I pulled my data from an Access database and use the query feature in Excel, which I was more familiar with, to merge and filter the data to get what I needed. I also used Gephi as the Open Source platform for creating and statistically analyzing my network visualization. I touched on my process a little bit before, but I will spell it out more clearly here. I first conducted a search to determine where I was going to cull my data from, and then once I knew what I had to work with I set about designing the parameters of the project, i.e. what information I would include, what to exclude, and what exactly I could look for and analyze with the data that I had. Next, I extracted the data that I needed from the larger dataset and, after looking at Gephi and its requirements, I cross-walked the labels from my dataset to match the ones in Gephi so I could more easily keep the information pertaining strictly to my nodes from the relationships between them which would eventually form the edges. I then uploaded this dataset and created a basic network visualization. Next, I went through the Stationers’ Company Registers to create the business partnerships that would form the other relationship type in my edges (keeping in mind, of course, that there is potentially a wide range of missing data, both from copies which were not registered and business relations through collaboration which may have been conducted without documentation). It was beyond the scope of this project to go through various printed books systematically in an attempt to map more completely the business partnerships in the London book trade, so I decided to stick with master/apprentice relationships and collaborative registration of copies. Finally, after creating a final network, I ran statistical analysis on it to see what kind of conclusions I might be able to draw from it. I have already run centrality and eigenvector measures, but as I am still in this stage of the project there is much more left to do.

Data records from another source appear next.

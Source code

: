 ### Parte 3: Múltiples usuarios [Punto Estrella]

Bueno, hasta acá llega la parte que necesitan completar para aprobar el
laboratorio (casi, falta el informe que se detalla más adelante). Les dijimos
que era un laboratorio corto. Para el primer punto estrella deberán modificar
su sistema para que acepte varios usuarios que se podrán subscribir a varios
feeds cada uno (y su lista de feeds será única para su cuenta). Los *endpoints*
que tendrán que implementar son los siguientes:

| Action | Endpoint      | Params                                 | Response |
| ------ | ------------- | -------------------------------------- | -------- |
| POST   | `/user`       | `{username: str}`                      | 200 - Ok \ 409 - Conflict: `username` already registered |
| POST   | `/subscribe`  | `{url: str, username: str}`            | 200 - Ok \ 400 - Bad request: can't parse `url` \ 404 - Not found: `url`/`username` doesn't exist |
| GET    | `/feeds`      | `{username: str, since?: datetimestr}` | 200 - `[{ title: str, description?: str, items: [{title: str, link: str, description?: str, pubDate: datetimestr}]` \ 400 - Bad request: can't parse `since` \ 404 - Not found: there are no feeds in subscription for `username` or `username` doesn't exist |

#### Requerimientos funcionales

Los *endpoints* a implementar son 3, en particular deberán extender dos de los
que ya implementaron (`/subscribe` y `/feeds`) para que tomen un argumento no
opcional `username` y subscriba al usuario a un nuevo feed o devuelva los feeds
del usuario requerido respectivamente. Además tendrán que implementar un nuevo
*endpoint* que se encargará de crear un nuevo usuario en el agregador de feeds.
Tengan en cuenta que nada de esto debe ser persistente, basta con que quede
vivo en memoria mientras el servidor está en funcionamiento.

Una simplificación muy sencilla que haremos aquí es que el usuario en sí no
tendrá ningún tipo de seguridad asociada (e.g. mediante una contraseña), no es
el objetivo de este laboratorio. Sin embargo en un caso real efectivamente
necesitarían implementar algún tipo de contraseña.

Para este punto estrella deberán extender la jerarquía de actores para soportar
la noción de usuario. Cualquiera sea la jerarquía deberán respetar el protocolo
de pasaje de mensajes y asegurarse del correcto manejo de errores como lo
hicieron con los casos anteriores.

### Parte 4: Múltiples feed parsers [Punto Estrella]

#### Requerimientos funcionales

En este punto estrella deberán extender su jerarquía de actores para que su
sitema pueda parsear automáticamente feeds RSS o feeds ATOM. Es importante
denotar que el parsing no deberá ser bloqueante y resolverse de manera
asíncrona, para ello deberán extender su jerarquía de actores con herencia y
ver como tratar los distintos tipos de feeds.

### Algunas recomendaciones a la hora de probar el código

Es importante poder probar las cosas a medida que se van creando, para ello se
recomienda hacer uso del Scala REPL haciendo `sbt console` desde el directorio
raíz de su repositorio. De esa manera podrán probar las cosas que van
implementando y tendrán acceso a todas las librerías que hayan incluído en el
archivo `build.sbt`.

6. What have you learned through doing this project?
There are two big takeaways for me through this project, besides what I learned about myself as a scholar (and what conducting this kind of a project entails). The first is that digital humanities projects, by their very natures, are collaborative. Though I still have some finishing touches to put on it, I could not have gotten through it without the aid of a number of people, all of whom gave me good advice on how to shape my project and helped answer my myriad of questions. I learned part of this the hard way: by trying to do it on my own in the first place. There was too much to learn, too many aspects of the project that I was not familiar with and had no background in, and at some point along the way I had to concede this to myself. Coming from a liberal arts background, conducting research individually and in isolation is a given; rarely, if ever, does something become a collaborative project, at least for traditional scholarship methods. However, digital humanities projects are the intersections of a variety of topics and skills and will almost always require the expertise of more than just you to do it and to do it well. We must be open to this kind of collaboration with others, able and willing to listen to the expertise of others even as we also lend our expertise. The second major thing that I learned through this project is that digital humanities cannot be done for the sake of doing something digital; there must be a particular purpose behind the individual’s choice of method, and there must be a reason for using a digital method over a more traditional and analog one. Otherwise, what is the point? This is not a new idea (indeed, many digital humanists have espoused the same in recent decades), but it took conducting a project of my own for me to realize the full import of that statement.